- WHAT IS EXPECTED:
Pictures excluded, return the lines below from the first through the line holding "Telco Network Cloud".

- DATASET EXCERPTS:

+ + + +

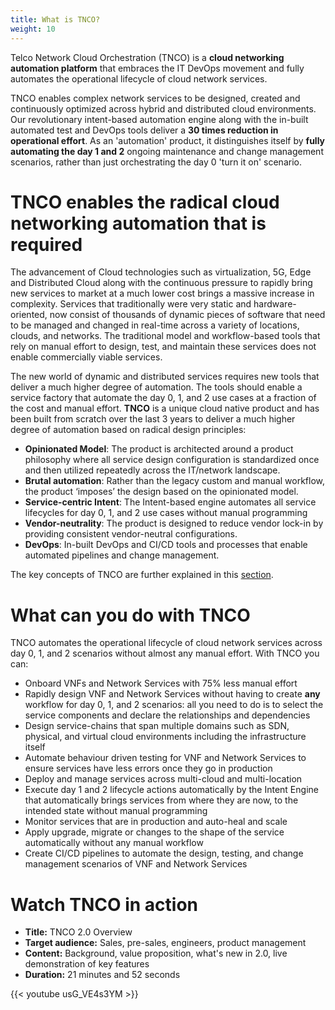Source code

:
 ```yaml
---
title: What is TNCO?
weight: 10
---
```

Telco Network Cloud Orchestration (TNCO) is a **cloud networking automation platform** that embraces the IT DevOps movement and fully automates the operational lifecycle of cloud network services. 

TNCO enables complex network services to be designed, created and continuously optimized across hybrid and distributed cloud environments. Our revolutionary  intent-based automation engine along with the in-built automated test and DevOps tools deliver a **30 times reduction in operational effort**. As an 'automation' product, it distinguishes itself by **fully automating the day 1 and 2** ongoing maintenance and change management scenarios, rather than just orchestrating the day 0 'turn it on' scenario.


# TNCO enables the radical cloud networking automation that is required

The advancement of Cloud technologies such as virtualization, 5G, Edge and Distributed Cloud along with the continuous pressure to rapidly bring new services to market at a much lower cost brings a massive increase in complexity. Services that traditionally were very static and hardware-oriented, now consist of thousands of dynamic pieces of software that need to be managed and changed in real-time across a variety of locations, clouds, and networks. The traditional model and workflow-based tools that rely on manual effort to design, test, and maintain these services does not enable commercially viable services.

The new world of dynamic and distributed services requires new tools that deliver a much higher degree of automation. The tools should enable a service factory that automate the day 0, 1, and 2 use cases at a fraction of the cost and manual effort. **TNCO** is a unique cloud native product and has been built from scratch over the last 3 years to deliver a much higher degree of automation based on radical design principles:

* **Opinionated Model**: The product is architected around a product philosophy where all service design configuration is standardized once and then utilized repeatedly across the IT/network landscape.
* **Brutal automation**: Rather than the legacy custom and manual workflow, the product ‘imposes’ the design based on the opinionated model.
* **Service-centric Intent**: The Intent-based engine automates all service lifecycles for day 0, 1, and 2 use cases without manual programming 
* **Vendor-neutrality**: The product is designed to reduce vendor lock-in by providing consistent vendor-neutral configurations.
* **DevOps**: In-built DevOps and CI/CD tools and processes that enable automated pipelines and change management.

The key concepts of TNCO are further explained in this [section](/content/key-concepts).

# What can you do with TNCO

TNCO automates the operational lifecycle of cloud network services across day 0, 1, and 2 scenarios without almost any manual effort. With TNCO you can:

* Onboard VNFs and Network Services with 75% less manual effort
* Rapidly design VNF and Network Services without having to create **any** workflow for day 0, 1, and 2 scenarios: all you need to do is to select the service components and declare the relationships and dependencies
* Design service-chains that span multiple domains such as SDN, physical, and virtual cloud environments including the infrastructure itself
* Automate behaviour driven testing for VNF and Network Services to ensure services have less errors once they go in production
* Deploy and manage services across multi-cloud and multi-location
* Execute day 1 and 2 lifecycle actions automatically by the Intent Engine that automatically brings services from where they are now, to the intended state without manual programming
* Monitor services that are in production and auto-heal and scale
* Apply upgrade, migrate or changes to the shape of the service automatically without any manual workflow
* Create CI/CD pipelines to automate the design, testing, and change management scenarios of VNF and Network Services

# Watch TNCO in action

 - **Title:** TNCO 2.0 Overview
 - **Target audience:** Sales, pre-sales, engineers, product management
 - **Content:** Background, value proposition, what's new in 2.0, live demonstration of key features
 - **Duration:** 21 minutes and 52 seconds

{{< youtube usG_VE4s3YM >}}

+ + + +

- WRITTEN ANSWER:
Source code

:
 ```yaml
---
title: What is TNCO?
weight: 10
---
```

Telco Network Cloud Orchestration (TNCO) is a **cloud networking automation platform** that embraces the IT DevOps movement and fully automates the operational lifecycle of cloud network services. 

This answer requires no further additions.